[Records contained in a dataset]

[Start of section]

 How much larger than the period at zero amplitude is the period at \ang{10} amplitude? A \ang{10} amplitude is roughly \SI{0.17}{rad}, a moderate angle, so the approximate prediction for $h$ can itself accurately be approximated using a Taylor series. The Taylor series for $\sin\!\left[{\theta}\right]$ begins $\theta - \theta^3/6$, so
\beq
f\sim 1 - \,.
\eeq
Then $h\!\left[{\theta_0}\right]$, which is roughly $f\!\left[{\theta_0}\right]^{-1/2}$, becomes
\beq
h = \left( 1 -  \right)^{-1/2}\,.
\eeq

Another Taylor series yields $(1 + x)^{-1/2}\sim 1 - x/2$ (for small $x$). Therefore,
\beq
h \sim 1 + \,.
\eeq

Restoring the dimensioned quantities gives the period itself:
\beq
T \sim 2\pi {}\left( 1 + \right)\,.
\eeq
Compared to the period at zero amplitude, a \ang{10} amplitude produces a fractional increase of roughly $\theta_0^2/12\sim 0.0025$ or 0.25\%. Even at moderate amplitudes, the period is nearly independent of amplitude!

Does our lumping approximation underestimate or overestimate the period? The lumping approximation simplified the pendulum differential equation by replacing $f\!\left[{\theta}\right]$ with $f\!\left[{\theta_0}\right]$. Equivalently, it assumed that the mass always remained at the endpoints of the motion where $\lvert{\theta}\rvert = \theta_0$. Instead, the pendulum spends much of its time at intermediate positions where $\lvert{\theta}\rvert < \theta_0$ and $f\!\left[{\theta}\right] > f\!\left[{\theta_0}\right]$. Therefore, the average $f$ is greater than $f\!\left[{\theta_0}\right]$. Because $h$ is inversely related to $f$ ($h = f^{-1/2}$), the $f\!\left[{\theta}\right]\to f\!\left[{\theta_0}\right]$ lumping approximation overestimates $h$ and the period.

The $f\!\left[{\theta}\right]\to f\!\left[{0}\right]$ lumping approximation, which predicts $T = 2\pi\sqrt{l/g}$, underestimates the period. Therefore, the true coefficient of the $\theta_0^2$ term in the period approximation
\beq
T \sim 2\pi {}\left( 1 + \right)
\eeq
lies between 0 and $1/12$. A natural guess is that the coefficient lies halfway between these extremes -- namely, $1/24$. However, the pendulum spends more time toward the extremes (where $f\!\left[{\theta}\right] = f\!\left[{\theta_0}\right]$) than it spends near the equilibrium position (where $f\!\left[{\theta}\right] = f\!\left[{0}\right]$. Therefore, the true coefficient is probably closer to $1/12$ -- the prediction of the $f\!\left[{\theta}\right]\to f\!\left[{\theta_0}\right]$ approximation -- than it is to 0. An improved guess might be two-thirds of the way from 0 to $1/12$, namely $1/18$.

[End of section]

Look for the line with "the period approximation" in the records above. Repeat it and each line after it exactly.

• [Expected answer]:
The $f\!\left[{\theta}\right]\to f\!\left[{0}\right]$ lumping approximation, which predicts $T = 2\pi\sqrt{l/g}$, underestimates the period. Therefore, the true coefficient of the $\theta_0^2$ term in the period approximation
\beq
T \sim 2\pi {}\left( 1 + \right)
\eeq
lies between 0 and $1/12$. A natural guess is that the coefficient lies halfway between these extremes -- namely, $1/24$. However, the pendulum spends more time toward the extremes (where $f\!\left[{\theta}\right] = f\!\left[{\theta_0}\right]$) than it spends near the equilibrium position (where $f\!\left[{\theta}\right] = f\!\left[{0}\right]$. Therefore, the true coefficient is probably closer to $1/12$ -- the prediction of the $f\!\left[{\theta}\right]\to f\!\left[{\theta_0}\right]$ approximation -- than it is to 0. An improved guess might be two-thirds of the way from 0 to $1/12$, namely $1/18$.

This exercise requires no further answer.